* [Required work]: Scan the data for "Calendar" and copy the lines it appears in.

------ Listed entries ------

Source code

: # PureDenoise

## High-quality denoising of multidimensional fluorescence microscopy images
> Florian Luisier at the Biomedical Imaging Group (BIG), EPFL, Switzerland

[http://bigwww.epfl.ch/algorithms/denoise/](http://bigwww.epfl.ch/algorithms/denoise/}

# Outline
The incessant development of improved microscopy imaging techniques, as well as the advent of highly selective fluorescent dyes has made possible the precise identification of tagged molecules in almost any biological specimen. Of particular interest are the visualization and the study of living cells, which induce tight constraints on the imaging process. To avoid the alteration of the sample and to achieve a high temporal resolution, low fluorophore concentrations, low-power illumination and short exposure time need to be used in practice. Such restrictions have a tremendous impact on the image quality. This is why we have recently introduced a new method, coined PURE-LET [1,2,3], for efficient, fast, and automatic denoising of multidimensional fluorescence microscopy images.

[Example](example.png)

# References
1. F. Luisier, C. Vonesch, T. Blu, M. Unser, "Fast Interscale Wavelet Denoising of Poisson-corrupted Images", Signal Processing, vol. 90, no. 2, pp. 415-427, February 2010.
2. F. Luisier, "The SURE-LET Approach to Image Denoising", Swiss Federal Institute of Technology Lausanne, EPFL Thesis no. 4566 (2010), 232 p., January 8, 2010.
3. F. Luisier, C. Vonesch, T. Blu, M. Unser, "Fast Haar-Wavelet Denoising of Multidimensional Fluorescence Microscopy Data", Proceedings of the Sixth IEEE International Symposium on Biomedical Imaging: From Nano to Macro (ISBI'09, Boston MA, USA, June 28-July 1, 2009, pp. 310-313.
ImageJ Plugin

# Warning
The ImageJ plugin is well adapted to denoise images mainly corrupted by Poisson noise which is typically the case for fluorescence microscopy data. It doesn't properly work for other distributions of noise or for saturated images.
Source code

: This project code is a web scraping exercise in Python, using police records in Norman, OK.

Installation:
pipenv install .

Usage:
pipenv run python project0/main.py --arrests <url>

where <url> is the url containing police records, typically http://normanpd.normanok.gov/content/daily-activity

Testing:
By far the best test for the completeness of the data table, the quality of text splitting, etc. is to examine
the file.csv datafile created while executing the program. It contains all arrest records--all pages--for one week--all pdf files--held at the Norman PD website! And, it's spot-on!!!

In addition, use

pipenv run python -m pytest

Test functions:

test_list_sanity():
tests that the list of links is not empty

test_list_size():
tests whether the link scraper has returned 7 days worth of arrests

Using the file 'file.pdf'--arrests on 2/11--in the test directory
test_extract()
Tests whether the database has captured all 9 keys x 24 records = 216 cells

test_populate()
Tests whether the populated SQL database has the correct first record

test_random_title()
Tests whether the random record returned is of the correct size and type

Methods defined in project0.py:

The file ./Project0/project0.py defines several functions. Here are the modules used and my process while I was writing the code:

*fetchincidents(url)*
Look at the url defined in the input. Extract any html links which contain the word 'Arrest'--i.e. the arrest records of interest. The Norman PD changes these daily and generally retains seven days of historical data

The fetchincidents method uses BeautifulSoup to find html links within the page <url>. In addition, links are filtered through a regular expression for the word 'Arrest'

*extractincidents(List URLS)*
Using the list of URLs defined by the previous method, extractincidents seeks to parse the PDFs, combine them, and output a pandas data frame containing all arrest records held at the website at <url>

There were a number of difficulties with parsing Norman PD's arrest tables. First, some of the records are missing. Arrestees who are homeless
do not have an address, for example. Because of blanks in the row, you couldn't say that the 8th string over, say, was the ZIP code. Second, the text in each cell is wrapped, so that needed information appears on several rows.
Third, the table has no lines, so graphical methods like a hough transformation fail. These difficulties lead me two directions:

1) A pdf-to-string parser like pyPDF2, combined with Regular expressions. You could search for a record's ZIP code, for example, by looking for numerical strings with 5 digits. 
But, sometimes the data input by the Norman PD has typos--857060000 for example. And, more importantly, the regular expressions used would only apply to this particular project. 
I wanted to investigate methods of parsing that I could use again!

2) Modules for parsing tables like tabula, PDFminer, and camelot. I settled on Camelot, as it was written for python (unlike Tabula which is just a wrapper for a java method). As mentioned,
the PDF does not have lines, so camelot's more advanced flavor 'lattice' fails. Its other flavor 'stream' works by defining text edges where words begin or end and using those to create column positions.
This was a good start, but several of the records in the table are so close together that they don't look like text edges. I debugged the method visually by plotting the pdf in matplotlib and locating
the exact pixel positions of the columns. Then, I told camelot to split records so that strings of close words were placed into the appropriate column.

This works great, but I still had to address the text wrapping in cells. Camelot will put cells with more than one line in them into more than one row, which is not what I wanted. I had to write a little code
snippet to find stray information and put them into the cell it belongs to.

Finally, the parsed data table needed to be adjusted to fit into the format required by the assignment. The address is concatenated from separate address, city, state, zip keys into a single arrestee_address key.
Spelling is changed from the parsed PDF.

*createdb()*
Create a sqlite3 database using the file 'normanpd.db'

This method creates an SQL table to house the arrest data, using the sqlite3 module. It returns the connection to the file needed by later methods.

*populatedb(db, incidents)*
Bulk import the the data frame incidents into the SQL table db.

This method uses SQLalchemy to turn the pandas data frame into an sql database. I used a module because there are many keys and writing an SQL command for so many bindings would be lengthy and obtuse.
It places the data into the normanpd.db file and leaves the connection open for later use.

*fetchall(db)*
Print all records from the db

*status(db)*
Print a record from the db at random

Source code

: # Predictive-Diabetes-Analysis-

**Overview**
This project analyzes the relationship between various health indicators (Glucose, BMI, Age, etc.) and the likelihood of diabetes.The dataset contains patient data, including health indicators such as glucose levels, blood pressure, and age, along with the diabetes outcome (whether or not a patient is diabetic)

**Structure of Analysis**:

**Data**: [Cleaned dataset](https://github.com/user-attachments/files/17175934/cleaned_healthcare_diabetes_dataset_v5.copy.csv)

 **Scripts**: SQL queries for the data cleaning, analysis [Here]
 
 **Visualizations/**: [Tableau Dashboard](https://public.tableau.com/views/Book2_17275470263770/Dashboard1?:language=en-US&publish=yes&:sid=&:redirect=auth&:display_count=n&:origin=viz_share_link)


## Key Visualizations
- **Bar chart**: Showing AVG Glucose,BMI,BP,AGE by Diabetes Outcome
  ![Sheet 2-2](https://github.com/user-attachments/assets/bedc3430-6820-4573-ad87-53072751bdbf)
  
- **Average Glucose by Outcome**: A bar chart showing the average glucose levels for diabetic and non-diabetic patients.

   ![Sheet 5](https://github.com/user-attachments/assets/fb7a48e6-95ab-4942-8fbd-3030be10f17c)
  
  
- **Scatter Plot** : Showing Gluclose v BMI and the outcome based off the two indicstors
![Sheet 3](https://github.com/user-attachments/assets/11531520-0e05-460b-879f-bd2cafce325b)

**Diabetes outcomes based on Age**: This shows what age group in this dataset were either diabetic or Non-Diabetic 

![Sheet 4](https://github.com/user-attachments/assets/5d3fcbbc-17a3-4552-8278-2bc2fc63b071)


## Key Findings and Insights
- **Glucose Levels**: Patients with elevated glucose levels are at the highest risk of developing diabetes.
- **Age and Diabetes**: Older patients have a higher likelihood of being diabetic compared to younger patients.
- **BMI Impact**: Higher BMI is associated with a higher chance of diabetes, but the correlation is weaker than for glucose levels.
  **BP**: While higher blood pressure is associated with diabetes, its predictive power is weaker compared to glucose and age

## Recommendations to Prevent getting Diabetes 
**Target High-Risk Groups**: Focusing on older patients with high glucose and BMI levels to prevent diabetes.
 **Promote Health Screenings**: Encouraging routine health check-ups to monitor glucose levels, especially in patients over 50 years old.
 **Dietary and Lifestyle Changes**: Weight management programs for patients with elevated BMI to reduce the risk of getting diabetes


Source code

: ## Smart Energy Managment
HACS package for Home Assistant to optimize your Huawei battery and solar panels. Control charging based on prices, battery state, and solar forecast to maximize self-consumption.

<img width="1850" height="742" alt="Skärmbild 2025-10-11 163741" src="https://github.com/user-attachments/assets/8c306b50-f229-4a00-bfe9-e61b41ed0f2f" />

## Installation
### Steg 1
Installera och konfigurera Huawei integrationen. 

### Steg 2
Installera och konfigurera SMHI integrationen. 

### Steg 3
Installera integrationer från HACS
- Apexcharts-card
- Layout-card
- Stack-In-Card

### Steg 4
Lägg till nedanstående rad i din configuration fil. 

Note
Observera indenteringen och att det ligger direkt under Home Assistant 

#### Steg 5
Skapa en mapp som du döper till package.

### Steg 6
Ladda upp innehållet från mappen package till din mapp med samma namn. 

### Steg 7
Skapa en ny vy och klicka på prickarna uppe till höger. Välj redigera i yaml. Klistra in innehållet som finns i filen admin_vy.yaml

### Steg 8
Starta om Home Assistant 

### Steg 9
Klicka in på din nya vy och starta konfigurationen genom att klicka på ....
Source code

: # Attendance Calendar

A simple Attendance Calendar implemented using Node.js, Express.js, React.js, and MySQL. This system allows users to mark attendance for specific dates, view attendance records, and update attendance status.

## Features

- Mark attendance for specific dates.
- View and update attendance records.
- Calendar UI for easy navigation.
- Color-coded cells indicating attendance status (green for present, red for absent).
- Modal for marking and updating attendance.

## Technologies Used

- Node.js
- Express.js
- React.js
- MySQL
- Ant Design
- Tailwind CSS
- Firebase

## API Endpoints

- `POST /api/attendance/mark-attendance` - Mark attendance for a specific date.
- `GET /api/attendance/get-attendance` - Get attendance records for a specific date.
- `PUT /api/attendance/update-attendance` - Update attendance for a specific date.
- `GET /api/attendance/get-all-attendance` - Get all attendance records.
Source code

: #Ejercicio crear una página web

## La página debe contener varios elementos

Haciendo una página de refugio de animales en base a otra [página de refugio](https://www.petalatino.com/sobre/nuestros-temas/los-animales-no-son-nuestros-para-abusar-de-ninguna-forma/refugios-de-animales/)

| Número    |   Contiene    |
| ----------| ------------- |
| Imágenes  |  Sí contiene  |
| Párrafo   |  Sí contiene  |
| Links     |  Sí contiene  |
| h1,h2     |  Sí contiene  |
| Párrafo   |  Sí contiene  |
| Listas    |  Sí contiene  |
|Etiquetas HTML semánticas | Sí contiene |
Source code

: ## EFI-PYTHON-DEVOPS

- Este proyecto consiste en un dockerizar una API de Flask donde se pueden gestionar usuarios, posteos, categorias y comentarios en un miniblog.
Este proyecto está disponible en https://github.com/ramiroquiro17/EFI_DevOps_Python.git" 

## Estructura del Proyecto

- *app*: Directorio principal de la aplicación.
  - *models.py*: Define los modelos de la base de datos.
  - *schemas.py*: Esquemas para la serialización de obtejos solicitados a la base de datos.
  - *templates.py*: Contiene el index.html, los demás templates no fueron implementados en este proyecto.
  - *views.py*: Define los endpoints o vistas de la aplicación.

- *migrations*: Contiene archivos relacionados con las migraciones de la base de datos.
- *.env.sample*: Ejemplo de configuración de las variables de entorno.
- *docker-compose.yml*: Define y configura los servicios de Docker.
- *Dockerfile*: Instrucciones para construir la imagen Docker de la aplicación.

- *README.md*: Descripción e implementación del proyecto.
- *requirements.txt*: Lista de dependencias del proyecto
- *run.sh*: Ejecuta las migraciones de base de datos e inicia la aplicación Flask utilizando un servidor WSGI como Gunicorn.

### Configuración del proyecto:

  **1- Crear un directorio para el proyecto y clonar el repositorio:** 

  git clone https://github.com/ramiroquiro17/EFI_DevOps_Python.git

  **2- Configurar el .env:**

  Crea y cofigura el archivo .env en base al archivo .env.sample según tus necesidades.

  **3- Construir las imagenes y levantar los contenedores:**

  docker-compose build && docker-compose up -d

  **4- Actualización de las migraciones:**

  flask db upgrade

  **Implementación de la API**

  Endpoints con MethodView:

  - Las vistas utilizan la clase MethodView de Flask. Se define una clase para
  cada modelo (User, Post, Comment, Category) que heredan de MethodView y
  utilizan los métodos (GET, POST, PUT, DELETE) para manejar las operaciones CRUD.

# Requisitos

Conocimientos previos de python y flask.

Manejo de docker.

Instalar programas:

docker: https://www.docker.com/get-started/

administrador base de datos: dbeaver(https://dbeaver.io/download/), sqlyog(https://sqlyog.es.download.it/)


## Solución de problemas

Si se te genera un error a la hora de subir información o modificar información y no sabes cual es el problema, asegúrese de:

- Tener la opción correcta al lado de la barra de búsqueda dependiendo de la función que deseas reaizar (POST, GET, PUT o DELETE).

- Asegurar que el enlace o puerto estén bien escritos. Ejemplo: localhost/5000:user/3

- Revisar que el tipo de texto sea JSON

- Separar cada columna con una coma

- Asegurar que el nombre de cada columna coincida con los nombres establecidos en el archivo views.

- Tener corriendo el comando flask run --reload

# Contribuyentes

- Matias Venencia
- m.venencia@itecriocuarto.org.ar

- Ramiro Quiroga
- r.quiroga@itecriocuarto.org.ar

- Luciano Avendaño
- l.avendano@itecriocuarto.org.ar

------

* [Solution]:
: # Attendance Calendar
A simple Attendance Calendar implemented using Node.js, Express.js, React.js, and MySQL. This system allows users to mark attendance for specific dates, view attendance records, and update attendance status.
- Calendar UI for easy navigation.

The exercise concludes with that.